Dos cursos de pensamiento discurrían paralela y simultáneamente en él, al
parecer; porque mientas por debajo bramaba contra este último golpe, la parte
superior de su conciencia se ocupaba seria del proyecto de una gran expedición
que iba a emprender por la mañana. No había contratado ningún guía. Como
montañero experimentado, conocía bien la región; su nombre era relativamente
familiar y en media hora consiguió tener arreglados todos los detalles, y se
retiró a dormir tras pedir que le avisasen a las dos. Pero en vez de acostarse, se
quedó en la butaca esperando, incapaz de levantarse, como un volcán humano
que podía estallar con violencia en cualquier momento. Fumaba en su pipa con
tanta calma como si nada hubiese ocurrido, mientras en sus ardientes
profundudades seguía leyendo esta sentencia: "¿Aún me pedís este último y
cruel sacrificio...?". Su dominio de sí, dinámicamente calculado, debió de ser
muy grande entonces y, reprimida de este modo, la reserva de energía potencial
acumulada era enorme.
Con el pensamiento concentrado en este golpe final, Limasson no se había dado
cuenta de la gente que salía de
la salle à manger
y se diseminaba por le vestíbulo
en grupos. Algún que otro individuo, de vez en cuando, se acercaba a su silla
con idea de trabar conversación con él; luego, viéndole ensimismado, daba
media vuelta. Cuando un escalador al que conocía ligeramente le abordó con
unas palabras de excusa para pedirle fuego, Limasson no le dijo nada, porque
no le vio. No se daba cuenta de nada. No notó, concretamente, que dos hombres
llevaban un rato observándole desde un rincón del otro extremo. Ahora alzó la
vista -¿por casualidad?- y advirtió vagamente que hablaban de él. Tropezó con
sus miradas, y se sobresaltó.
Porque al principio le pareció que los conocía. Quizá los había visto en el hotel -
le eran familiares-, aunque desde luego no había hablado nunca con ellos. Al
comprender su error, volvió la mirada hacia otra parte, aunque consciente
todavía de su atención. Uno era clérigo o sacerdote, su cara tenía un aire de
gravedad no extenta de cierta tristeza; la severidad de sus labios era desmentida
por la encendida belleza de sus ojos, que revelaban un estusiasmo notablemente
regulado. Había una nota de majestuosidad en este hombre que intensificaba la
impresión que causaba. Sus ropas la acentuaban aún más. Vestía un traje de
tweed
oscuro de absoluta sencillez. Toda su persona denotaba austeridad.

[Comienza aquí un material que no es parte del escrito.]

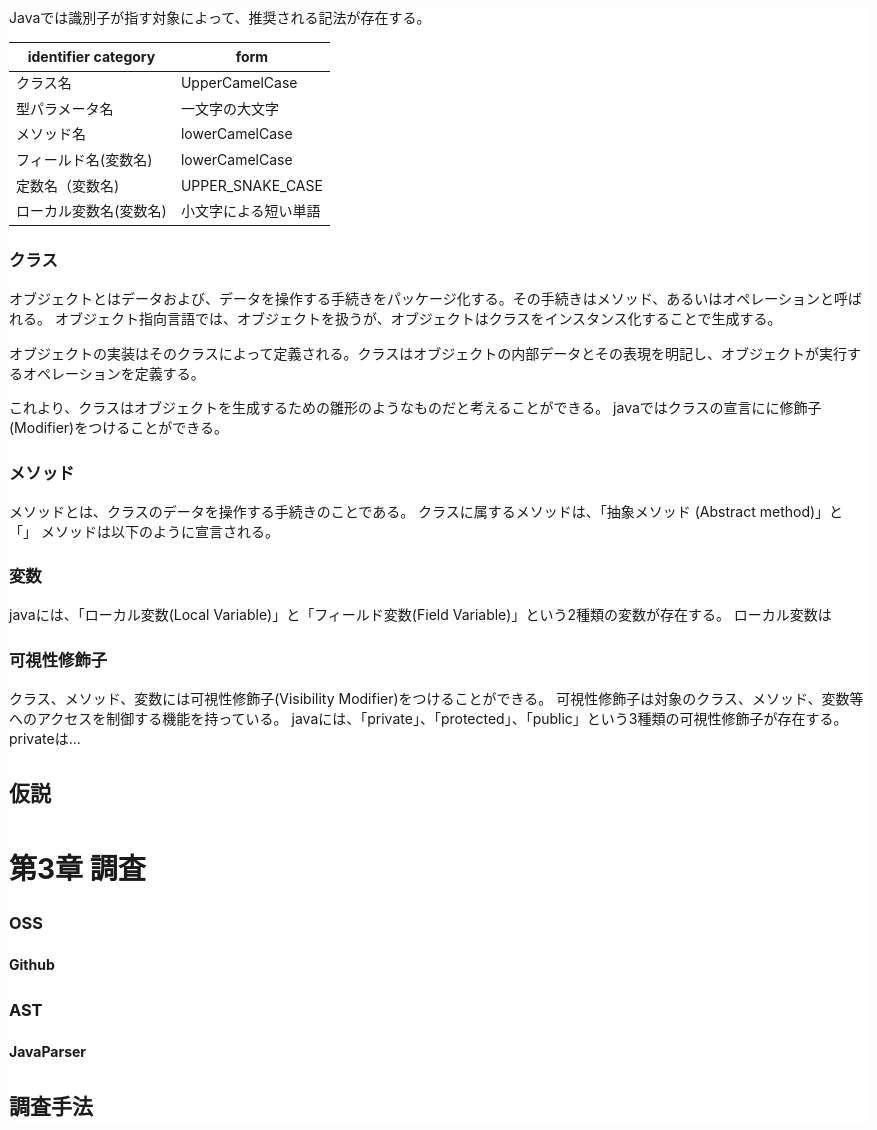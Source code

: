Javaでは識別子が指す対象によって、推奨される記法が存在する。

| identifier category | form             |
| ------------------- | ---------------- |
| クラス名                | UpperCamelCase   |
| 型パラメータ名             | 一文字の大文字          |
| メソッド名               | lowerCamelCase   |
| フィールド名(変数名)         | lowerCamelCase   |
| 定数名（変数名)            | UPPER_SNAKE_CASE |
| ローカル変数名(変数名)        | 小文字による短い単語       |

### クラス
オブジェクトとはデータおよび、データを操作する手続きをパッケージ化する。その手続きはメソッド、あるいはオペレーションと呼ばれる。
オブジェクト指向言語では、オブジェクトを扱うが、オブジェクトはクラスをインスタンス化することで生成する。
  
オブジェクトの実装はそのクラスによって定義される。クラスはオブジェクトの内部データとその表現を明記し、オブジェクトが実行するオペレーションを定義する。
  
これより、クラスはオブジェクトを生成するための雛形のようなものだと考えることができる。
javaではクラスの宣言にに修飾子(Modifier)をつけることができる。

### メソッド
メソッドとは、クラスのデータを操作する手続きのことである。
クラスに属するメソッドは、「抽象メソッド (Abstract method)」と「」
メソッドは以下のように宣言される。

### 変数
javaには、「ローカル変数(Local Variable)」と「フィールド変数(Field Variable)」という2種類の変数が存在する。
ローカル変数は

### 可視性修飾子
クラス、メソッド、変数には可視性修飾子(Visibility Modifier)をつけることができる。
可視性修飾子は対象のクラス、メソッド、変数等へのアクセスを制御する機能を持っている。
javaには、「private」、「protected」、「public」という3種類の可視性修飾子が存在する。
privateは...

## 仮説


# 第3章 調査

### OSS
#### Github
### AST
#### JavaParser
## 調査手法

Su compañero, quizá por contraste, parecía insignificante con su traje de
etiqueta convencional. Bastante más joven que su amigo, su cabello -detalle
siempre revelador- era un poquito largo, sus dedos delgados, que esgrimían un
cigarrillo, llevaban anillos; su rostro, aunque pintoresco, era impertinente, y
toda su actitud sugería cierta insulsez. El gesto, ese lenguaje perfecto que
desafía la simulación, delataba cierto desequilibrio. La impresión que causaba,
no obstante, era gris comparado con la intensidad del otro. "Teatral", fue la
palabra que se le ocurrió a Limasson, mientras apartaba los ojos. Pero al mirar a
otra parte, sintió desasosiego. Las tienieblas interiores invocadas por la
espantosa carta se alzaron a su alrededor. Y con ellas, sintió vértigo...
A lo lejos, la negrura estaba bordeada de luz; y desde esa luz, avanzando
deprisa y con indiferencia como desde una distancia gigantesca, los dos
hombres aumentaron súbitamente de tamaño; se acercaron a él. Limasson, en
un gesto de autodefensa, se volvió hacia ellos. No tenía ganas de conversación.
En cierto modo, había esperado este ataque.